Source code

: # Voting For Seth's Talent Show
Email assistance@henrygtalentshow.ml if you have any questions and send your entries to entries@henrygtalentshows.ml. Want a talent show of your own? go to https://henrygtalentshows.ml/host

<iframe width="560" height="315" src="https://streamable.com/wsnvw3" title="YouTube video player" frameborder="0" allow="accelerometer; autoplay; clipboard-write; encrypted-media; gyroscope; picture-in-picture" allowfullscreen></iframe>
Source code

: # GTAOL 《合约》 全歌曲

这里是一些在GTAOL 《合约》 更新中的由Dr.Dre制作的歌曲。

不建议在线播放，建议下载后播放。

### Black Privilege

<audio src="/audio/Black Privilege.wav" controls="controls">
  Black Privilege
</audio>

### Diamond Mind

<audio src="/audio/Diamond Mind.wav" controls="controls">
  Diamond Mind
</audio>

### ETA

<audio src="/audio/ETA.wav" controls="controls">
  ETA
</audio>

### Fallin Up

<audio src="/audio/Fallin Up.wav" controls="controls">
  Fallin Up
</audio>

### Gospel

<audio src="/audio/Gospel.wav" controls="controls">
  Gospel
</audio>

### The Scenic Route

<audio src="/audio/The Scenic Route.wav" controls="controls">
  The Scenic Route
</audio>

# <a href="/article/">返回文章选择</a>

• • •

Prompt: Return the data from the top line through the bottom line exactly.

Result below:
Source code

: # Voting For Seth's Talent Show
Email assistance@henrygtalentshow.ml if you have any questions and send your entries to entries@henrygtalentshows.ml. Want a talent show of your own? go to https://henrygtalentshows.ml/host

<iframe width="560" height="315" src="https://streamable.com/wsnvw3" title="YouTube video player" frameborder="0" allow="accelerometer; autoplay; clipboard-write; encrypted-media; gyroscope; picture-in-picture" allowfullscreen></iframe>
Source code

: # GTAOL 《合约》 全歌曲

这里是一些在GTAOL 《合约》 更新中的由Dr.Dre制作的歌曲。

不建议在线播放，建议下载后播放。

### Black Privilege

<audio src="/audio/Black Privilege.wav" controls="controls">
  Black Privilege
</audio>

### Diamond Mind

<audio src="/audio/Diamond Mind.wav" controls="controls">
  Diamond Mind
</audio>

### ETA

<audio src="/audio/ETA.wav" controls="controls">
  ETA
</audio>

### Fallin Up

<audio src="/audio/Fallin Up.wav" controls="controls">
  Fallin Up
</audio>

### Gospel

<audio src="/audio/Gospel.wav" controls="controls">
  Gospel
</audio>

### The Scenic Route

<audio src="/audio/The Scenic Route.wav" controls="controls">
  The Scenic Route
</audio>

# <a href="/article/">返回文章选择</a>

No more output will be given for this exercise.